Why we like this wine
Believe it or not, this blend was as used in Bordeaux a century or so ago when wines were often given a healthy dollop of wine brought in from the Rhone Valley to counteract the unripe Cabernet Sauvignon. Here it has been superbly crafted and shows plenty of ripe fruit flavours without being overblown. The oak element is well integrated and doesn't detract from the fine fruit. As you would expect from South Africa, the wine is great for drinking now but has plenty of life ahead of it.
- Stylish and very classy
- Packed with dark fruit
- Good for now or laying down
About the grower
Rust en Vrede was established in 1694 by the then Governor of the Cape, Willem Adrian van der Stel. It was originally a larger property but, in the early 1700s, it was divided into two with the original section remaining as Rust en Vrede. The first house on the estate was built in 1780 followed by the cellar in 1785. In 1790 the larger manor house was built.

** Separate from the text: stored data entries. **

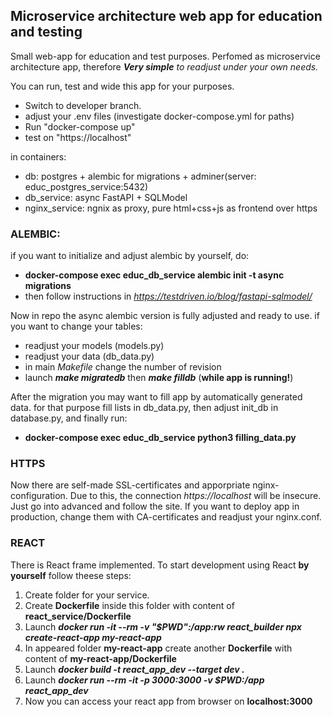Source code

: ## Microservice architecture web app for education and testing

Small web-app for education and test purposes. 
Perfomed as microservice architecture app, therefore ***Very simple** to readjust under your own needs.*

You can run, test and wide this app for your purposes.

- Switch to developer branch.
- adjust your .env files (investigate docker-compose.yml for paths)
- Run "docker-compose up"
- test on "https://localhost"

in containers:
- db: postgres + alembic for migrations + adminer(server: educ_postgres_service:5432)
- db_service: async FastAPI + SQLModel
- nginx_service: ngnix as proxy, pure html+css+js as frontend over https


### ALEMBIC:

if you want to initialize and adjust alembic by yourself, do:
- **docker-compose exec educ_db_service alembic init -t async migrations**
- then follow instructions in *https://testdriven.io/blog/fastapi-sqlmodel/*

Now in repo the async alembic version is fully adjusted and ready to use.
if you want to change your tables:
- readjust your models (models.py)
- readjust your data (db_data.py)
- in main *Makefile* change the number of revision
- launch ***make migratedb*** then ***make filldb*** (**while app is running!**)


After the migration you may want to fill app by automatically generated data. 
for that purpose fill lists in db_data.py, then adjust init_db in database.py, and finally run:
- **docker-compose exec educ_db_service python3 filling_data.py**

### HTTPS
Now there are self-made SSL-certificates and apporpriate nginx-configuration. Due to this, the connection *https://localhost* will be insecure. Just go into advanced and follow the site.
If you want to deploy app in production, change them with CA-certificates and readjust your nginx.conf.


### REACT
There is React frame implemented.
To start development using React **by yourself** follow theese steps:
1) Create folder for your service.
2) Create **Dockerfile** inside this folder with content of **react_service/Dockerfile**
3) Launch ***docker run -it --rm -v "$PWD":/app:rw react_builder npx create-react-app my-react-app***
4) In appeared folder **my-react-app** create another **Dockerfile** with content of **my-react-app/Dockerfile**
5) Launch ***docker build -t react_app_dev --target dev .***
5) Launch ***docker run --rm -it -p 3000:3000 -v $PWD:/app react_app_dev***
6) Now you can access your react app from browser on **localhost:3000**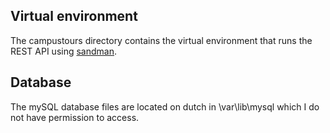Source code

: ## Virtual environment
The campustours directory contains the virtual environment that runs the REST API using [sandman](https://github.com/jeffknupp/sandman). 

## Database
The mySQL database files are located on dutch in \var\lib\mysql which I do not have permission to access.  
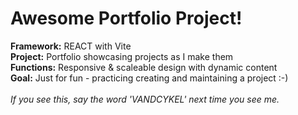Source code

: 
<h1>Awesome Portfolio Project!</h1>
<b>Framework:</b> REACT with Vite <br>
<b>Project:</b> Portfolio showcasing projects as I make them <br>
<b>Functions:</b> Responsive & scaleable design with dynamic content <br>
<b>Goal:</b> Just for fun - practicing creating and maintaining a project :-) 
<br>
<br>
<i>If you see this, say the word 'VANDCYKEL' next time you see me. </i>
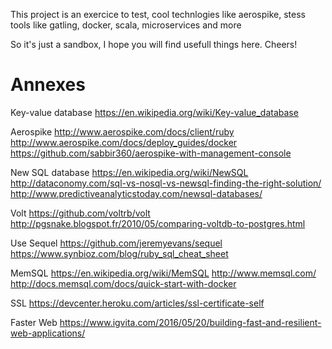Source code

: This project is an exercice to test, cool technlogies like aerospike,
stess tools like gatling, docker, scala, microservices and more

So it's just a sandbox, I hope you will find usefull things here.
Cheers!

Annexes
=======

Key-value database
https://en.wikipedia.org/wiki/Key-value_database

Aerospike
http://www.aerospike.com/docs/client/ruby
http://www.aerospike.com/docs/deploy_guides/docker
https://github.com/sabbir360/aerospike-with-management-console

New SQL database
https://en.wikipedia.org/wiki/NewSQL
http://dataconomy.com/sql-vs-nosql-vs-newsql-finding-the-right-solution/
http://www.predictiveanalyticstoday.com/newsql-databases/

Volt
https://github.com/voltrb/volt
http://pgsnake.blogspot.fr/2010/05/comparing-voltdb-to-postgres.html

Use Sequel
https://github.com/jeremyevans/sequel
https://www.synbioz.com/blog/ruby_sql_cheat_sheet

MemSQL
https://en.wikipedia.org/wiki/MemSQL
http://www.memsql.com/
http://docs.memsql.com/docs/quick-start-with-docker

SSL
https://devcenter.heroku.com/articles/ssl-certificate-self

Faster Web
https://www.igvita.com/2016/05/20/building-fast-and-resilient-web-applications/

At the end of 1977, the Engelbrecht family took up residence on the Rust en Vrede estate. The Engelbrecht family had been grape growers since the early 1700s but they became winemakers for the first time only when they moved to Rust en Vrede. Jannie Engelbrecht produced Rust en Vrede‘s first wines of the modern era in 1978, and for the last 37 years her family has specialised in producing red wines with the focus on Shiraz, Cabernet Sauvignon and Merlot.

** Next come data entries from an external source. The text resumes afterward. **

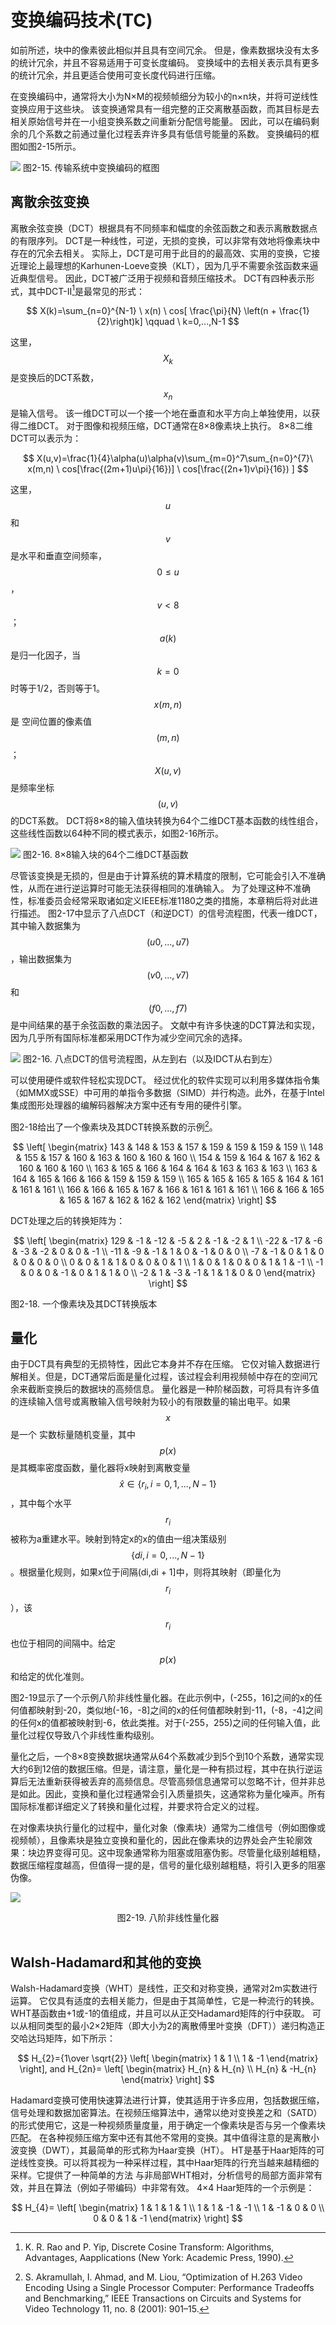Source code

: # 变换编码技术(TC)
如前所述，块中的像素彼此相似并且具有空间冗余。 但是，像素数据块没有太多的统计冗余，并且不容易适用于可变长度编码。 变换域中的去相关表示具有更多的统计冗余，并且更适合使用可变长度代码进行压缩。

在变换编码中，通常将大小为N×M的视频帧细分为较小的n×n块，并将可逆线性变换应用于这些块。 该变换通常具有一组完整的正交离散基函数，而其目标是去相关原始信号并在一小组变换系数之间重新分配信号能量。 因此，可以在编码剩余的几个系数之前通过量化过程丢弃许多具有低信号能量的系数。 变换编码的框图如图2-15所示。

![](../images/2_15.png)
图2-15. 传输系统中变换编码的框图

## 离散余弦变换
离散余弦变换（DCT）根据具有不同频率和幅度的余弦函数之和表示离散数据点的有限序列。 DCT是一种线性，可逆，无损的变换，可以非常有效地将像素块中存在的冗余去相关。 
实际上，DCT是可用于此目的的最高效、实用的变换，它接近理论上最理想的Karhunen-Loeve变换（KLT），因为几乎不需要余弦函数来逼近典型信号。 因此，DCT被广泛用于视频和音频压缩技术。
DCT有四种表示形式，其中DCT-II[^17]是最常见的形式：

$$
X(k)=\sum_{n=0}^{N-1} \ x(n) \ cos[ \frac{\pi}{N} \left(n + \frac{1}{2}\right)k]
\qquad \ k=0,...,N-1
$$

这里，$$X_{k}$$是变换后的DCT系数，$$x_n$$是输入信号。 该一维DCT可以一个接一个地在垂直和水平方向上单独使用，以获得二维DCT。 对于图像和视频压缩，DCT通常在8×8像素块上执行。 8×8二维DCT可以表示为：

$$
X(u,v)=\frac{1}{4}\alpha(u)\alpha(v)\sum_{m=0}^7\sum_{n=0}^{7}\ x(m,n) \ cos[\frac{(2m+1)u\pi}{16})] \ cos[\frac{(2n+1)v\pi}{16}) ]
$$

这里，$$u$$和$$v$$是水平和垂直空间频率，$$0 \leq u$$，$$v<8$$； $$a(k)$$是归一化因子，当$$k=0$$时等于1/2，否则等于1。 $$x(m,n)$$是
空间位置的像素值$$(m,n)$$； $$X(u,v)$$是频率坐标$$(u,v)$$的DCT系数。
DCT将8×8的输入值块转换为64个二维DCT基本函数的线性组合，这些线性函数以64种不同的模式表示，如图2-16所示。


![](../images/2_16.png)
图2-16. 8×8输入块的64个二维DCT基函数

尽管该变换是无损的，但是由于计算系统的算术精度的限制，它可能会引入不准确性，从而在进行逆运算时可能无法获得相同的准确输入。 为了处理这种不准确性，标准委员会经常采取诸如定义IEEE标准1180之类的措施，本章稍后将对此进行描述。
图2-17中显示了八点DCT（和逆DCT）的信号流程图，代表一维DCT，其中输入数据集为$$(u0,...,u7)$$，输出数据集为$$(v0,...,v7)$$和$$(f0,...,f7)$$是中间结果的基于余弦函数的乘法因子。 文献中有许多快速的DCT算法和实现，因为几乎所有国际标准都采用DCT作为减少空间冗余的选择。

![](../images/2_17.png)
图2-16. 八点DCT的信号流程图，从左到右（以及IDCT从右到左）
<br>

可以使用硬件或软件轻松实现DCT。 经过优化的软件实现可以利用多媒体指令集（如MMX或SSE）中可用的单指令多数据（SIMD）并行构造。此外，在基于Intel集成图形处理器的编解码器解决方案中还有专用的硬件引擎。

图2-18给出了一个像素块及其DCT转换系数的示例[^18]。

$$
 \left[
 \begin{matrix}
   143 & 148 & 153 & 157 & 159 & 159 & 159 & 159 \\
   148 & 155 & 157 & 160 & 163 & 160 & 160 & 160 \\
   154 & 159 & 164 & 167 & 162 & 160 & 160 & 160 \\
   163 & 165 & 166 & 164 & 164 & 163 & 163 & 163 \\
   163 & 164 & 165 & 166 & 166 & 159 & 159 & 159 \\
   165 & 165 & 165 & 165 & 164 & 161 & 161 & 161 \\
   166 & 166 & 165 & 167 & 166 & 161 & 161 & 161 \\
   166 & 166 & 165 & 165 & 167 & 162 & 162 & 162
  \end{matrix}
\right]
$$

DCT处理之后的转换矩阵为：

$$
 \left[
 \begin{matrix}
   129 &  -1 & -12 &  -5 &   2 &  -1 &  -2 &   1 \\
   -22 & -17 &  -6 &  -3 &  -2 &   0 &   0 &  -1 \\
   -11 &  -9 &  -1 &   1 &   0 &  -1 &   0 &   0 \\
    -7 &  -1 &   0 &   1 &   0 &   0 &   0 &   0 \\
     0 &   0 &   1 &   1 &   0 &   0 &   0 &   1 \\
     1 &   0 &   1 &   0 &   0 &   1 &   1 &  -1 \\
    -1 &   0 &   0 &  -1 &   0 &   1 &   1 &   0 \\
    -2 &   1 &  -3 &  -1 &   1 &   1 &   0 &   0
  \end{matrix}
\right]
$$

图2-18. 一个像素块及其DCT转换版本

## 量化
由于DCT具有典型的无损特性，因此它本身并不存在压缩。
它仅对输入数据进行解相关。但是，DCT通常后面是量化过程，该过程会利用视频帧中存在的空间冗余来截断变换后的数据块的高频信息。
量化器是一种阶梯函数，可将具有许多值的连续输入信号或离散输入信号映射为较小的有限数量的输出电平。如果$$x$$是一个
实数标量随机变量，其中$$p(x)$$是其概率密度函数，量化器将x映射到离散变量$$\hat x \in \{r_{i} ,i =0,1,...,N -1\}$$，其中每个水平$$r_{i}$$被称为a重建水平。映射到特定x的x的值由一组决策级别$$\{di,i = 0,...,N-1\}$$。根据量化规则，如果x位于间隔(di,di + 1]中，则将其映射（即量化为$$r_{i}$$），该$$r_{i}$$也位于相同的间隔中。给定$$p(x)$$和给定的优化准则。

图2-19显示了一个示例八阶非线性量化器。在此示例中，(-255，16]之间的x的任何值都映射到-20，类似地(-16，-8]之间的x的任何值都映射到-11，(-8，-4]之间的任何x的值都被映射到-6，依此类推。对于(-255，255)之间的任何输入值，此量化过程仅导致八个非线性重构级别。

量化之后，一个8×8变换数据块通常从64个系数减少到5个到10个系数，通常实现大约6到12倍的数据压缩。但是，请注意，量化是一种有损过程，其中在执行逆运算后无法重新获得被丢弃的高频信息。尽管高频信息通常可以忽略不计，但并非总是如此。因此，变换和量化过程通常会引入质量损失，这通常称为量化噪声。所有国际标准都详细定义了转换和量化过程，并要求符合定义的过程。

在对像素块执行量化的过程中，量化对象（像素块）通常为二维信号（例如图像或视频帧），且像素块是独立变换和量化的，因此在像素块的边界处会产生轮廓效果：块边界变得可见。这中现象通常称为阻塞或阻塞伪影。尽管量化级别越粗糙，数据压缩程度越高，但值得一提的是，信号的量化级别越粗糙，将引入更多的阻塞伪像。

![](../images/2_19.png)
<center>图2-19. 八阶非线性量化器</center>
<br>


## Walsh-Hadamard和其他的变换

Walsh-Hadamard变换（WHT）是线性，正交和对称变换，通常对2m实数进行运算。 它仅具有适度的去相关能力，但是由于其简单性，它是一种流行的转换。 WHT基函数由+1或-1的值组成，并且可以从正交Hadamard矩阵的行中获取。 可以从相同类型的最小2×2矩阵（即大小为2的离散傅里叶变换（DFT））递归构造正交哈达玛矩阵，如下所示：

$$
H_{2}={1\over \sqrt{2}}
\left[
 \begin{matrix}
   1 & 1 \\
   1 & -1
  \end{matrix}
\right],
and H_{2n}=
\left[
 \begin{matrix}
   H_{n} & H_{n} \\
   H_{n} & -H_{n}
  \end{matrix}
\right]
$$

Hadamard变换可使用快速算法进行计算，使其适用于许多应用，包括数据压缩，信号处理和数据加密算法。在视频压缩算法中，通常以绝对变换差之和（SATD）的形式使用它，这是一种视频质量度量，用于确定一个像素块是否与另一个像素块匹配。
在各种视频压缩方案中还有其他不常用的变换。其中值得注意的是离散小波变换（DWT），其最简单的形式称为Haar变换（HT）。 HT是基于Haar矩阵的可逆线性变换。可以将其视为一种采样过程，其中Haar矩阵的行充当越来越精细的采样。它提供了一种简单的方法
与非局部WHT相对，分析信号的局部方面非常有效，并且在算法（例如子带编码）中非常有效。 4×4 Haar矩阵的一个示例是：

$$
H_{4}=
\left[
 \begin{matrix}
   1 & 1 & 1 & 1 \\
   1 & 1 & -1 & -1 \\
   1 & -1 & 0 & 0 \\
   0 & 0 & 1 & -1
  \end{matrix}
\right]
$$

[^17]:K. R. Rao and P. Yip, Discrete Cosine Transform: Algorithms, Advantages, Aapplications (New York: Academic Press, 1990).

[^18]:S. Akramullah, I. Ahmad, and M. Liou, “Optimization of H.263 Video Encoding Using a Single Processor Computer: Performance Tradeoffs and Benchmarking,” IEEE Transactions on Circuits and Systems for Video Technology 11, no. 8 (2001): 901–15.

[^译者注]:因为一副图像中直流和低频区占大部分，高频区占小部分。这样，空间域的图像变换到频域或所谓的变换域，会产生相关性很小的一些变换系数，并可对其进行压缩编码，即所谓的变换编码.图像从空域变化到频域后，进行传输够起到压缩的作用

The 55 hectares of Rust en Vrede is a remarkable example of exquisite landscaping. The underground cellar was the first of its kind for a privately owned South African winery. Designed by renowned architect Gawie Fagan, the perfectly temperature controlled environment is of invaluable benefit to the production and bottle maturation of Rust en Vrede’s unique wines.
Many accolades have been bestowed upon the estate. Two of the most memorable events were when Rust en Vrede was chosen by President Nelson Mandela to be served at the Nobel Peace Prize dinner and when the Engelbrecht family played host to the Queen of Denmark for lunch at the Manor House. Rust en Vrede was nominated as the first South African red wine in Wine Spectator’s Top 100 Wines of the World and repeated this achieved for four consecutive years.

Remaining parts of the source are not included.